Extract the final stretch of the data: the line that contains "8. Display figure (interactive)" and every line after it, unaltered, and no other lines.

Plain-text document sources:
·····

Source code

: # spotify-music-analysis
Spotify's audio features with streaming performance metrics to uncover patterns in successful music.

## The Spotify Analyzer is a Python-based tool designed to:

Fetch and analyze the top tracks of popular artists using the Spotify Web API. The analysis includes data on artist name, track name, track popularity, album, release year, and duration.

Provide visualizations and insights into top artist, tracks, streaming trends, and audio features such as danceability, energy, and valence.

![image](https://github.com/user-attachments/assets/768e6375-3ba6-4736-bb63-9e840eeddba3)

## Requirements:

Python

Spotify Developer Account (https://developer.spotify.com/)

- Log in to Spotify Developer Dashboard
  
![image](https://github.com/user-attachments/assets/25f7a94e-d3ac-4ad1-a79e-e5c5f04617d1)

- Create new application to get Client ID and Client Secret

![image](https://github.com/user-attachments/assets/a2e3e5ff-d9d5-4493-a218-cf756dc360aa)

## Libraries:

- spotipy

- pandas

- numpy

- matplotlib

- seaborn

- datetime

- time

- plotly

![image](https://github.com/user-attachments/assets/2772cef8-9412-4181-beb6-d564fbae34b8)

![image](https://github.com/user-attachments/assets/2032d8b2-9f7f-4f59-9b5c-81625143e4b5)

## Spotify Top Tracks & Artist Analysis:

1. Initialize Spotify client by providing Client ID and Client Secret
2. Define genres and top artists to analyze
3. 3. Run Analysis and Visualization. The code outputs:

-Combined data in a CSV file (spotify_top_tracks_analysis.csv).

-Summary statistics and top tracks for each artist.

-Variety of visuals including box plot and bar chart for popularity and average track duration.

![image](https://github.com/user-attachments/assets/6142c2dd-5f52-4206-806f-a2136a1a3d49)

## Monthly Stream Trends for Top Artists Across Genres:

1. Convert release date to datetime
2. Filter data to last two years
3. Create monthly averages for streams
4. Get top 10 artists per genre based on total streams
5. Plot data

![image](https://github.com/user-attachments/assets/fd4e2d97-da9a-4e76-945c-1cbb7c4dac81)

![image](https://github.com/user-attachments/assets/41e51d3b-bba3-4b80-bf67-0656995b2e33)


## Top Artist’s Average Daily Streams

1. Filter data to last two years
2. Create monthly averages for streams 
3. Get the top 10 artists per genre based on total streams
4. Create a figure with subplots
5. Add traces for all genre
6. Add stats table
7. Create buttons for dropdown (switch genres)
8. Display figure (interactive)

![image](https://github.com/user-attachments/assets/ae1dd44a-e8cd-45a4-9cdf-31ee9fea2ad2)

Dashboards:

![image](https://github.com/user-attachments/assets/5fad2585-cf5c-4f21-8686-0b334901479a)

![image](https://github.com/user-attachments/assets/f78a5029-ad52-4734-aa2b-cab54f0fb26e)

·····

■ Your solution ■
8. Display figure (interactive)

![image](https://github.com/user-attachments/assets/ae1dd44a-e8cd-45a4-9cdf-31ee9fea2ad2)

Dashboards:

![image](https://github.com/user-attachments/assets/5fad2585-cf5c-4f21-8686-0b334901479a)

![image](https://github.com/user-attachments/assets/f78a5029-ad52-4734-aa2b-cab54f0fb26e)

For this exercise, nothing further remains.